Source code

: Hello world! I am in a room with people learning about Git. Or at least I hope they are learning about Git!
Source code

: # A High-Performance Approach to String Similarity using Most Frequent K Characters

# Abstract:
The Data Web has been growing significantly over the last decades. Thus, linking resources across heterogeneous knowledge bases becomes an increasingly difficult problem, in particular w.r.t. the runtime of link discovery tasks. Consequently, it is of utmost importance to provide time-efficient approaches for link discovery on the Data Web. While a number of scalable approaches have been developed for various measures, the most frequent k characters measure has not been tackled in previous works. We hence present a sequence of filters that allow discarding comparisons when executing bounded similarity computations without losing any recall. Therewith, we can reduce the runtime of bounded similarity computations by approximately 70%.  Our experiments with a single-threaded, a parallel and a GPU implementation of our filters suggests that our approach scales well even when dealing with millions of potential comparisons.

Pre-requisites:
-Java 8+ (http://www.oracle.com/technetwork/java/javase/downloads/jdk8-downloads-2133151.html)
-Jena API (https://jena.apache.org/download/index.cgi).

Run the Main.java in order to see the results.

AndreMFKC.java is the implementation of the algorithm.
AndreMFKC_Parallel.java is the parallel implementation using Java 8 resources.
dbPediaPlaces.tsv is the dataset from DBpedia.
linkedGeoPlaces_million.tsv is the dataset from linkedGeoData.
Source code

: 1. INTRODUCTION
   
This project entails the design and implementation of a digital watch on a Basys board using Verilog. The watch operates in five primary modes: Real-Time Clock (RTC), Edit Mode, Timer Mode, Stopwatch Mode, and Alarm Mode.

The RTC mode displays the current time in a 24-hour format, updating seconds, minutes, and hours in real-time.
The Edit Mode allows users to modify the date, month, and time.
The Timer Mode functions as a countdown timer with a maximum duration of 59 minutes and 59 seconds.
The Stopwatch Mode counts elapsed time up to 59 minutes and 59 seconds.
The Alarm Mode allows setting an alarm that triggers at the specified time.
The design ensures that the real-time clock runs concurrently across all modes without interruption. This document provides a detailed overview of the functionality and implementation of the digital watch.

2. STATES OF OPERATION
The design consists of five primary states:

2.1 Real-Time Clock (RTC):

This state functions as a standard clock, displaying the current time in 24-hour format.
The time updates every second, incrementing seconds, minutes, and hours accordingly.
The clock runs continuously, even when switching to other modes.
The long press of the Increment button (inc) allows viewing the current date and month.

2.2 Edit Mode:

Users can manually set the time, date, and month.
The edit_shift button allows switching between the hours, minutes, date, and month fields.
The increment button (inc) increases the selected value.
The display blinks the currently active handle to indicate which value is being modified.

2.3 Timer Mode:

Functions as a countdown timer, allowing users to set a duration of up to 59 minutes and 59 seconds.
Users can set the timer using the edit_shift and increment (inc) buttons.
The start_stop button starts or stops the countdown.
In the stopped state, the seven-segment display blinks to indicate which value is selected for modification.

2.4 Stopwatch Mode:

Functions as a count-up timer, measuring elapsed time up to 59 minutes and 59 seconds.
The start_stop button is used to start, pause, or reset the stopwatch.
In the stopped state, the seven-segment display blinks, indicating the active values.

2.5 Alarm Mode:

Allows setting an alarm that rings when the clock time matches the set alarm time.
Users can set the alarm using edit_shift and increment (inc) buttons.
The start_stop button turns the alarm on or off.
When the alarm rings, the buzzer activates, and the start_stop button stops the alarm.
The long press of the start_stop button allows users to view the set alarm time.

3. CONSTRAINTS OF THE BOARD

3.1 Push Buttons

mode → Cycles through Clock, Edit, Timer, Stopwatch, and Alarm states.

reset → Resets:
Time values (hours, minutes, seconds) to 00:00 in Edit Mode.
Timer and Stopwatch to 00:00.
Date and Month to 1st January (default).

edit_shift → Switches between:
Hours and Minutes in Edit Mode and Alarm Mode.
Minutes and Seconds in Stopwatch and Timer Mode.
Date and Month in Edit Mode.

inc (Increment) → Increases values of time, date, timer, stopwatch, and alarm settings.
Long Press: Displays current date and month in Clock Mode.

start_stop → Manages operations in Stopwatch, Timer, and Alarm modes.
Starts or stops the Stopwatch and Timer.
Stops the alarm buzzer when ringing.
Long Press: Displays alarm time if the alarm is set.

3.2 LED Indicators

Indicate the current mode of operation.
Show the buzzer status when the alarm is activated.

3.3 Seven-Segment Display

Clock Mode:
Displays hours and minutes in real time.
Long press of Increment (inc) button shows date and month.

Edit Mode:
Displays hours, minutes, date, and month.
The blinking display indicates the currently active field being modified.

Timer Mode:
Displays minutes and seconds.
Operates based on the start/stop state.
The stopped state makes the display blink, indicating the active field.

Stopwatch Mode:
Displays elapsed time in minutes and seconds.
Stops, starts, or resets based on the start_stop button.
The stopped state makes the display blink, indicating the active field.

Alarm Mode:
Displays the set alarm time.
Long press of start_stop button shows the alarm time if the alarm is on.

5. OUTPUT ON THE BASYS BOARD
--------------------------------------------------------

- [Directions for this task]: Write out all the data exactly.

- [Response to this exercise]:
Source code

: Hello world! I am in a room with people learning about Git. Or at least I hope they are learning about Git!
Source code

: # A High-Performance Approach to String Similarity using Most Frequent K Characters

# Abstract:
The Data Web has been growing significantly over the last decades. Thus, linking resources across heterogeneous knowledge bases becomes an increasingly difficult problem, in particular w.r.t. the runtime of link discovery tasks. Consequently, it is of utmost importance to provide time-efficient approaches for link discovery on the Data Web. While a number of scalable approaches have been developed for various measures, the most frequent k characters measure has not been tackled in previous works. We hence present a sequence of filters that allow discarding comparisons when executing bounded similarity computations without losing any recall. Therewith, we can reduce the runtime of bounded similarity computations by approximately 70%.  Our experiments with a single-threaded, a parallel and a GPU implementation of our filters suggests that our approach scales well even when dealing with millions of potential comparisons.

Pre-requisites:
-Java 8+ (http://www.oracle.com/technetwork/java/javase/downloads/jdk8-downloads-2133151.html)
-Jena API (https://jena.apache.org/download/index.cgi).

Run the Main.java in order to see the results.

AndreMFKC.java is the implementation of the algorithm.
AndreMFKC_Parallel.java is the parallel implementation using Java 8 resources.
dbPediaPlaces.tsv is the dataset from DBpedia.
linkedGeoPlaces_million.tsv is the dataset from linkedGeoData.
Source code

: 1. INTRODUCTION
   
This project entails the design and implementation of a digital watch on a Basys board using Verilog. The watch operates in five primary modes: Real-Time Clock (RTC), Edit Mode, Timer Mode, Stopwatch Mode, and Alarm Mode.

The RTC mode displays the current time in a 24-hour format, updating seconds, minutes, and hours in real-time.
The Edit Mode allows users to modify the date, month, and time.
The Timer Mode functions as a countdown timer with a maximum duration of 59 minutes and 59 seconds.
The Stopwatch Mode counts elapsed time up to 59 minutes and 59 seconds.
The Alarm Mode allows setting an alarm that triggers at the specified time.
The design ensures that the real-time clock runs concurrently across all modes without interruption. This document provides a detailed overview of the functionality and implementation of the digital watch.

2. STATES OF OPERATION
The design consists of five primary states:

2.1 Real-Time Clock (RTC):

This state functions as a standard clock, displaying the current time in 24-hour format.
The time updates every second, incrementing seconds, minutes, and hours accordingly.
The clock runs continuously, even when switching to other modes.
The long press of the Increment button (inc) allows viewing the current date and month.

2.2 Edit Mode:

Users can manually set the time, date, and month.
The edit_shift button allows switching between the hours, minutes, date, and month fields.
The increment button (inc) increases the selected value.
The display blinks the currently active handle to indicate which value is being modified.

2.3 Timer Mode:

Functions as a countdown timer, allowing users to set a duration of up to 59 minutes and 59 seconds.
Users can set the timer using the edit_shift and increment (inc) buttons.
The start_stop button starts or stops the countdown.
In the stopped state, the seven-segment display blinks to indicate which value is selected for modification.

2.4 Stopwatch Mode:

Functions as a count-up timer, measuring elapsed time up to 59 minutes and 59 seconds.
The start_stop button is used to start, pause, or reset the stopwatch.
In the stopped state, the seven-segment display blinks, indicating the active values.

2.5 Alarm Mode:

Allows setting an alarm that rings when the clock time matches the set alarm time.
Users can set the alarm using edit_shift and increment (inc) buttons.
The start_stop button turns the alarm on or off.
When the alarm rings, the buzzer activates, and the start_stop button stops the alarm.
The long press of the start_stop button allows users to view the set alarm time.

3. CONSTRAINTS OF THE BOARD

3.1 Push Buttons

mode → Cycles through Clock, Edit, Timer, Stopwatch, and Alarm states.

reset → Resets:
Time values (hours, minutes, seconds) to 00:00 in Edit Mode.
Timer and Stopwatch to 00:00.
Date and Month to 1st January (default).

edit_shift → Switches between:
Hours and Minutes in Edit Mode and Alarm Mode.
Minutes and Seconds in Stopwatch and Timer Mode.
Date and Month in Edit Mode.

inc (Increment) → Increases values of time, date, timer, stopwatch, and alarm settings.
Long Press: Displays current date and month in Clock Mode.

start_stop → Manages operations in Stopwatch, Timer, and Alarm modes.
Starts or stops the Stopwatch and Timer.
Stops the alarm buzzer when ringing.
Long Press: Displays alarm time if the alarm is set.

3.2 LED Indicators

Indicate the current mode of operation.
Show the buzzer status when the alarm is activated.

3.3 Seven-Segment Display

Clock Mode:
Displays hours and minutes in real time.
Long press of Increment (inc) button shows date and month.

Edit Mode:
Displays hours, minutes, date, and month.
The blinking display indicates the currently active field being modified.

Timer Mode:
Displays minutes and seconds.
Operates based on the start/stop state.
The stopped state makes the display blink, indicating the active field.

Stopwatch Mode:
Displays elapsed time in minutes and seconds.
Stops, starts, or resets based on the start_stop button.
The stopped state makes the display blink, indicating the active field.

Alarm Mode:
Displays the set alarm time.
Long press of start_stop button shows the alarm time if the alarm is on.

5. OUTPUT ON THE BASYS BOARD
--------------------------------------------------------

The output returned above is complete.